Concurrency Fundamentals

Concurrency vs Parallelism

Shared Memory vs Message Passing Parallel Models

Concurrency is about dealing with multiple things at once (structure). Parallelism is about doing multiple things at once (execution).

Aspect	Concurrency	Parallelism
Goal	Manage multiple tasks	Speed up computation
Requires multiple cores	No	Yes
Example	Async I/O on single core	Matrix multiply on GPU
Abstraction level	Program structure	Execution model

A concurrent program may run on one core via interleaving. A parallel program requires multiple processing units executing simultaneously.

Amdahl's Law

Bounds the maximum speedup when parallelizing a program with a serial fraction.

Speedup(N) = 1 / (S + (1 - S) / N)

S = fraction of work that is serial (not parallelizable)
N = number of processors
As N approaches infinity: Speedup_max = 1 / S

If 5% of a program is serial, maximum speedup is 20x regardless of processor count. This highlights that optimizing serial bottlenecks is critical.

Limitations

Assumes fixed problem size
Ignores communication overhead
Does not account for memory bandwidth
Overly pessimistic for many real workloads

Gustafson's Law

Addresses Amdahl's limitation by scaling the problem size with processor count.

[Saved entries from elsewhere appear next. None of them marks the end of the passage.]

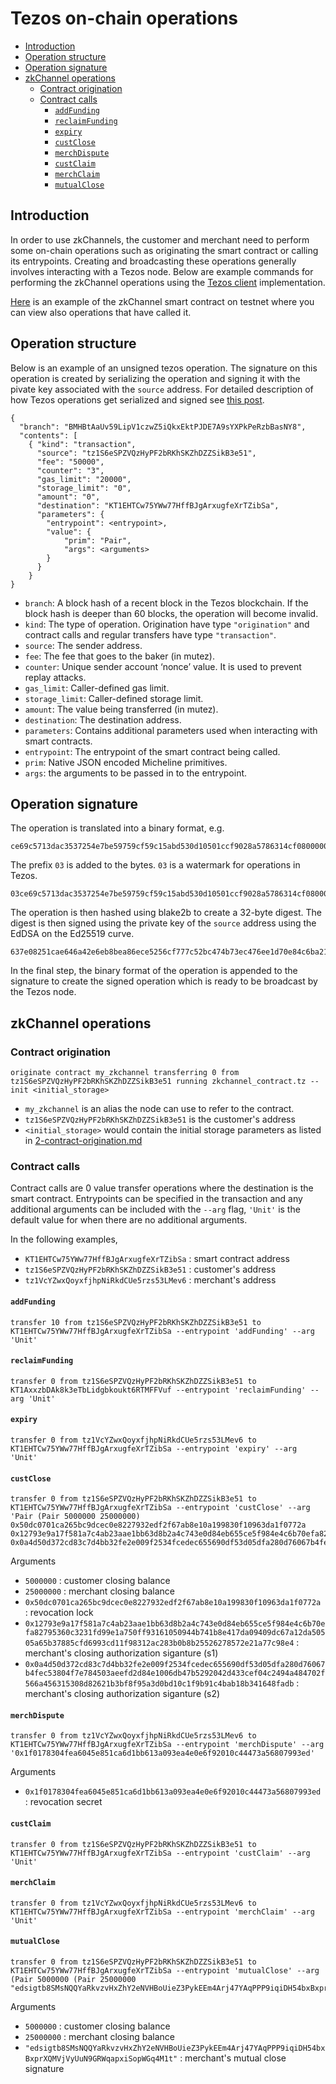 # Tezos on-chain operations
* [Introduction](#introduction)
* [Operation structure](#operation-structure)
* [Operation signature](#operation-signature)
* [zkChannel operations](#zkchannel-operations)
    * [Contract origination](#contract-origination)
    * [Contract calls](#contract-calls)
        * [`addFunding`](#`addfunding`)
        * [`reclaimFunding`](#`reclaimFunding`)
        * [`expiry`](#`expiry`)
        * [`custClose`](#`custClose`)
        * [`merchDispute`](#`merchDispute`)
        * [`custClaim`](#`custClaim`)
        * [`merchClaim`](#`merchClaim`)
        * [`mutualClose`](#`mutualClose`)

## Introduction
In order to use zkChannels, the customer and merchant need to perform some on-chain operations such as originating the smart contract or calling its entrypoints. Creating and broadcasting these operations generally involves interacting with a Tezos node. Below are example commands for performing the zkChannel operations using the [Tezos client](https://gitlab.com/tezos/tezos.git) implementation.

[Here](https://edo2net.tzkt.io/KT1FVYH6bbfYxYntiESPmMevjcT9Co3nEYpM/operations/) is an example of the zkChannel smart contract on testnet where you can view also operations that have called it.

## Operation structure

Below is an example of an unsigned tezos operation. The signature on this operation is created by serializing the operation and signing it with the pivate key associated with the `source` address. For detailed description of how Tezos operations get serialized and signed see [this post](https://www.ocamlpro.com/2018/11/21/an-introduction-to-tezos-rpcs-signing-operations/).
```
{
  "branch": "BMHBtAaUv59LipV1czwZ5iQkxEktPJDE7A9sYXPkPeRzbBasNY8",
  "contents": [
    { "kind": "transaction",
      "source": "tz1S6eSPZVQzHyPF2bRKhSKZhDZZSikB3e51",
      "fee": "50000",
      "counter": "3",
      "gas_limit": "20000",
      "storage_limit": "0",
      "amount": "0",
      "destination": "KT1EHTCw75YWw77HffBJgArxugfeXrTZibSa",
      "parameters": {
        "entrypoint": <entrypoint>,
        "value": {
            "prim": "Pair",
            "args": <arguments>
        } 
      }
    }
}
```
- `branch`: A block hash of a recent block in the Tezos blockchain. If the block hash is deeper than 60 blocks, the operation will become invalid.
- `kind`: The type of operation. Origination have type `"origination"` and contract calls and regular transfers have type `"transaction"`.
- `source`: The sender address.
- `fee`: The fee that goes to the baker (in mutez).
- `counter`: Unique sender account ‘nonce’ value. It is used to prevent replay attacks.
- `gas_limit`: Caller-defined gas limit. 
- `storage_limit`: Caller-defined storage limit. 
- `amount`: The value being transferred (in mutez).
- `destination`: The destination address.
- `parameters`: Contains additional parameters used when interacting with smart contracts.
- `entrypoint`: The entrypoint of the smart contract being called.
- `prim`: Native JSON encoded Micheline primitives.
- `args`: the arguments to be passed in to the entrypoint.

## Operation signature
The operation is translated into a binary format, e.g.
```
ce69c5713dac3537254e7be59759cf59c15abd530d10501ccf9028a5786314cf08000002298c03ed7d454a101eb7022bc95f7e5f41ac78d0860303c8010080c2d72f0000e7670f32038107a59a2b9cfefae36ea21f5aa63c00
```
The prefix `03` is added to the bytes. `03` is a watermark for operations in Tezos.

```
03ce69c5713dac3537254e7be59759cf59c15abd530d10501ccf9028a5786314cf08000002298c03ed7d454a101eb7022bc95f7e5f41ac78d0860303c8010080c2d72f0000e7670f32038107a59a2b9cfefae36ea21f5aa63c00
```
The operation is then hashed using blake2b to create a 32-byte digest. The digest is then signed using the private key of the `source` address using the EdDSA on the Ed25519 curve.

```
637e08251cae646a42e6eb8bea86ece5256cf777c52bc474b73ec476ee1d70e84c6ba21276d41bc212e4d878615f4a31323d39959e07539bc066b84174a8ff0d
```
In the final step, the binary format of the operation is appended to the signature to create the signed operation which is ready to be broadcast by the Tezos node.


## zkChannel operations
### Contract origination
```
originate contract my_zkchannel transferring 0 from tz1S6eSPZVQzHyPF2bRKhSKZhDZZSikB3e51 running zkchannel_contract.tz --init <initial_storage>
```
- `my_zkchannel` is an alias the node can use to refer to the contract.
- `tz1S6eSPZVQzHyPF2bRKhSKZhDZZSikB3e51` is the customer's address 
- `<initial_storage>` would contain the initial storage parameters as listed in [2-contract-origination.md](2-contract-origination.md#initial-storage-arguments)


### Contract calls

Contract calls are 0 value transfer operations where the destination is the smart contract. Entrypoints can be specified in the transaction and any additional arguments can be included with the `--arg` flag, `'Unit'` is the default value for when there are no additional arguments. 

In the following examples, 
- `KT1EHTCw75YWw77HffBJgArxugfeXrTZibSa` : smart contract address
- `tz1S6eSPZVQzHyPF2bRKhSKZhDZZSikB3e51` : customer's address 
- `tz1VcYZwxQoyxfjhpNiRkdCUe5rzs53LMev6` : merchant's address


#### `addFunding`
```
transfer 10 from tz1S6eSPZVQzHyPF2bRKhSKZhDZZSikB3e51 to KT1EHTCw75YWw77HffBJgArxugfeXrTZibSa --entrypoint 'addFunding' --arg 'Unit'
```

#### `reclaimFunding`
```
transfer 0 from tz1S6eSPZVQzHyPF2bRKhSKZhDZZSikB3e51 to KT1AxxzbDAk8k3eTbLidgbkoukt6RTMFFVuf --entrypoint 'reclaimFunding' --arg 'Unit'
```

#### `expiry`
```
transfer 0 from tz1VcYZwxQoyxfjhpNiRkdCUe5rzs53LMev6 to KT1EHTCw75YWw77HffBJgArxugfeXrTZibSa --entrypoint 'expiry' --arg 'Unit'
```

#### `custClose`
```
transfer 0 from tz1S6eSPZVQzHyPF2bRKhSKZhDZZSikB3e51 to KT1EHTCw75YWw77HffBJgArxugfeXrTZibSa --entrypoint 'custClose' --arg 'Pair (Pair 5000000 25000000) 0x50dc0701ca265bc9dcec0e8227932edf2f67ab8e10a199830f10963da1f0772a 0x12793e9a17f581a7c4ab23aae1bb63d8b2a4c743e0d84eb655ce5f984e4c6b70efa82795360c3231fd99e1a750ff93161050944b741b8e417da09409dc67a12da50505a65b37885cfd6993cd11f98312ac283b0b8b25526278572e21a77c98e4 0x0a4d50d372cd83c7d4bb32fe2e009f2534fcedec655690df53d05dfa280d76067b4fec53804f7e784503aeefd2d84e1006db47b5292042d433cef04c2494a484702f566a456315308d82621b3bf8f95a3d0bd10c1f9b91c4bab18b341648fadb'
```
Arguments
- `5000000` : customer closing balance
- `25000000` : merchant closing balance
- `0x50dc0701ca265bc9dcec0e8227932edf2f67ab8e10a199830f10963da1f0772a` : revocation lock
- `0x12793e9a17f581a7c4ab23aae1bb63d8b2a4c743e0d84eb655ce5f984e4c6b70efa82795360c3231fd99e1a750ff93161050944b741b8e417da09409dc67a12da50505a65b37885cfd6993cd11f98312ac283b0b8b25526278572e21a77c98e4` : merchant's closing authorization siganture (s1)
- `0x0a4d50d372cd83c7d4bb32fe2e009f2534fcedec655690df53d05dfa280d76067b4fec53804f7e784503aeefd2d84e1006db47b5292042d433cef04c2494a484702f566a456315308d82621b3bf8f95a3d0bd10c1f9b91c4bab18b341648fadb` : merchant's closing authorization siganture (s2)

#### `merchDispute`
```
transfer 0 from tz1VcYZwxQoyxfjhpNiRkdCUe5rzs53LMev6 to KT1EHTCw75YWw77HffBJgArxugfeXrTZibSa --entrypoint 'merchDispute' --arg '0x1f0178304fea6045e851ca6d1bb613a093ea4e0e6f92010c44473a56807993ed'
```
Arguments
- `0x1f0178304fea6045e851ca6d1bb613a093ea4e0e6f92010c44473a56807993ed` : revocation secret
#### `custClaim`
```
transfer 0 from tz1S6eSPZVQzHyPF2bRKhSKZhDZZSikB3e51 to KT1EHTCw75YWw77HffBJgArxugfeXrTZibSa --entrypoint 'custClaim' --arg 'Unit'
```
#### `merchClaim`
```
transfer 0 from tz1VcYZwxQoyxfjhpNiRkdCUe5rzs53LMev6 to KT1EHTCw75YWw77HffBJgArxugfeXrTZibSa --entrypoint 'merchClaim' --arg 'Unit'
```

#### `mutualClose`
```
transfer 0 from tz1S6eSPZVQzHyPF2bRKhSKZhDZZSikB3e51 to KT1EHTCw75YWw77HffBJgArxugfeXrTZibSa --entrypoint 'mutualClose' --arg (Pair 5000000 (Pair 25000000 "edsigtb8SMsNQQYaRkvzvHxZhY2eNVHBoUieZ3PykEEm4Arj47YAqPPP9iqiDH54bxBxprXQMVjVyUuN9GRWqapxiSopWGq4M1t"))
```
Arguments
- `5000000` : customer closing balance
- `25000000` : merchant closing balance
- `"edsigtb8SMsNQQYaRkvzvHxZhY2eNVHBoUieZ3PykEEm4Arj47YAqPPP9iqiDH54bxBxprXQMVjVyUuN9GRWqapxiSopWGq4M1t"` : merchant's mutual close signature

Speedup(N) = N - S * (N - 1)

S = serial fraction of the parallel execution
Key insight: as we add processors, we typically solve larger problems
The serial fraction often shrinks relative to the parallel portion

Gustafson's law is more realistic for scientific computing where problem sizes scale with available resources.

Task Parallelism vs Data Parallelism

Task Parallelism

Different tasks (possibly different operations) run concurrently on different data.

Thread 1: compress(file_a)
Thread 2: encrypt(file_b)
Thread 3: upload(file_c)

Irregular workloads
Pipeline parallelism is a subtype: stages process different items simultaneously

Data Parallelism

Same operation applied to different partitions of data.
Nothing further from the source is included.